#### Instructions for the task
Lines with "which": pull these out of the listing below.

#### Available data
* * * * * * * * *
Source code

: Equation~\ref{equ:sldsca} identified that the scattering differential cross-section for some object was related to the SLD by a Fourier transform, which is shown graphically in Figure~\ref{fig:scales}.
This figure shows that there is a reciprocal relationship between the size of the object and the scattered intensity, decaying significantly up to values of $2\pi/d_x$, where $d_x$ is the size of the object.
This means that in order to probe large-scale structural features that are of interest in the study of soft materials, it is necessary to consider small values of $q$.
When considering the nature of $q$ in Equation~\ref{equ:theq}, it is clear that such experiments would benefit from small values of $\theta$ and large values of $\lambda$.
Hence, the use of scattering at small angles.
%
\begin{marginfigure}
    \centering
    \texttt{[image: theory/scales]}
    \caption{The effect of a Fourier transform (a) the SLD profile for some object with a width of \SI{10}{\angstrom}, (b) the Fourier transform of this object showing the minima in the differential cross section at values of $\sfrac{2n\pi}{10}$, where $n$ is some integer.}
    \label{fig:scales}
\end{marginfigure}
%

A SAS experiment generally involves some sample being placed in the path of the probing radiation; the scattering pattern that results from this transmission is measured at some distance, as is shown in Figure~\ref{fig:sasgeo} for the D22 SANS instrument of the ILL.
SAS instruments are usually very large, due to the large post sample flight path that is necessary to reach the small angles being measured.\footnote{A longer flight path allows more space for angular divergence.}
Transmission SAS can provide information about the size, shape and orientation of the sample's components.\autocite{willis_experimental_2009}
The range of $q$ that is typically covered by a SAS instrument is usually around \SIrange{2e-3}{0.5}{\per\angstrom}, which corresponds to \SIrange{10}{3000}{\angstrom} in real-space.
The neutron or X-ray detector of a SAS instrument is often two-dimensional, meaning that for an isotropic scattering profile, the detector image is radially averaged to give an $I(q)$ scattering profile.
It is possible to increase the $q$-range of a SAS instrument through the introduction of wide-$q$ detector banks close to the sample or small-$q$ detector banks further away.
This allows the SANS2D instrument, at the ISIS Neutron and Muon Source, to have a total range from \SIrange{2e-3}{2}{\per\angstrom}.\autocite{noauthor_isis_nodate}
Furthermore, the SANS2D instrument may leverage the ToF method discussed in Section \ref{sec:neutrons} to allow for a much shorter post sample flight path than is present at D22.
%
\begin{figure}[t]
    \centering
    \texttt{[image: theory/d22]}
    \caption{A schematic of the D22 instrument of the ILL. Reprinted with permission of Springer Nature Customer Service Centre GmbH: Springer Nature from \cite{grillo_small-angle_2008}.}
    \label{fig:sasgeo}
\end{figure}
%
* * * * * * * * *
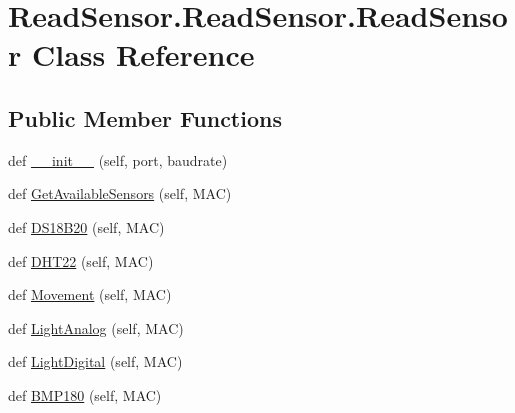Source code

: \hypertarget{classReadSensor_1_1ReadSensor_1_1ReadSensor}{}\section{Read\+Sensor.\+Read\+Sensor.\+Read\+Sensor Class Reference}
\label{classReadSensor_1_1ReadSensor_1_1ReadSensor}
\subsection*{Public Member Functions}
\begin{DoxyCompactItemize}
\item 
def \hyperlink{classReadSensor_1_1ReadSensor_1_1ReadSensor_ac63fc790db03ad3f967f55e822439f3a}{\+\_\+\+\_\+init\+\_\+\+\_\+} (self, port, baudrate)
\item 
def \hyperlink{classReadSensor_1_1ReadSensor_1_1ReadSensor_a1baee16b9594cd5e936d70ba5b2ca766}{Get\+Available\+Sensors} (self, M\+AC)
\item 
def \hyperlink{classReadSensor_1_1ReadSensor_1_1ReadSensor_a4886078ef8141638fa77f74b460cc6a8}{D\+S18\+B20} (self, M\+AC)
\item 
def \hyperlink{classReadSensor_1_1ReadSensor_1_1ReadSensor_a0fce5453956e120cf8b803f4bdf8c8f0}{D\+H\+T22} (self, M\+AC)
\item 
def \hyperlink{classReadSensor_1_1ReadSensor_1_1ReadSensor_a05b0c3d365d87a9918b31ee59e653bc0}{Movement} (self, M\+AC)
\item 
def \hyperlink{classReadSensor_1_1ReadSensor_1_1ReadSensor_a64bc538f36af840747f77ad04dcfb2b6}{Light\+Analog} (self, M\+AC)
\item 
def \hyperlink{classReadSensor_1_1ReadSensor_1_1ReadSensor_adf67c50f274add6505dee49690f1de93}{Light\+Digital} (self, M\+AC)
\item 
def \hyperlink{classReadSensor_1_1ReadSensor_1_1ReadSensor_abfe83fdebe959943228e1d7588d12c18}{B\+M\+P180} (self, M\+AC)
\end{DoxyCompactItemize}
* * * * * * * * *
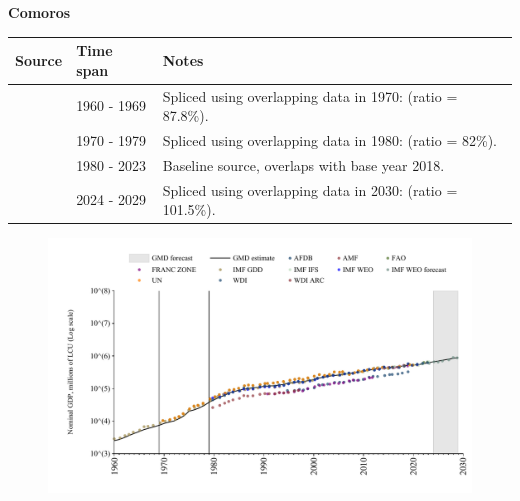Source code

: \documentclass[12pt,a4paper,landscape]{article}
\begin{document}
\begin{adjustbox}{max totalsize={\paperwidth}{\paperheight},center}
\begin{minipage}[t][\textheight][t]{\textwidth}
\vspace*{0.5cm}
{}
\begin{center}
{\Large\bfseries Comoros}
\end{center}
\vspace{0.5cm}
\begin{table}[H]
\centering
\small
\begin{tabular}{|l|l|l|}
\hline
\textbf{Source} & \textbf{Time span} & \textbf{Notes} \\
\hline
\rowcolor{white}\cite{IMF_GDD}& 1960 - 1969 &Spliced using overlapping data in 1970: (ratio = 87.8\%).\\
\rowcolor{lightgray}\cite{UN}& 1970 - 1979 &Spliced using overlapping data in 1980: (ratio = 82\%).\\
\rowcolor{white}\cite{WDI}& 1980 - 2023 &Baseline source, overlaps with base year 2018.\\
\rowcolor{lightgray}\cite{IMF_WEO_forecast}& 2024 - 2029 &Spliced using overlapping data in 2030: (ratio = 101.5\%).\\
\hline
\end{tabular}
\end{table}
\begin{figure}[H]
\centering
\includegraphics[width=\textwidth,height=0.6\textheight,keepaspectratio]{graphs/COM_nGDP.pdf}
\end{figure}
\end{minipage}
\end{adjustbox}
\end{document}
* * * * * * * * *
#### Answer box
: Equation~\ref{equ:sldsca} identified that the scattering differential cross-section for some object was related to the SLD by a Fourier transform, which is shown graphically in Figure~\ref{fig:scales}.
The range of $q$ that is typically covered by a SAS instrument is usually around \SIrange{2e-3}{0.5}{\per\angstrom}, which corresponds to \SIrange{10}{3000}{\angstrom} in real-space.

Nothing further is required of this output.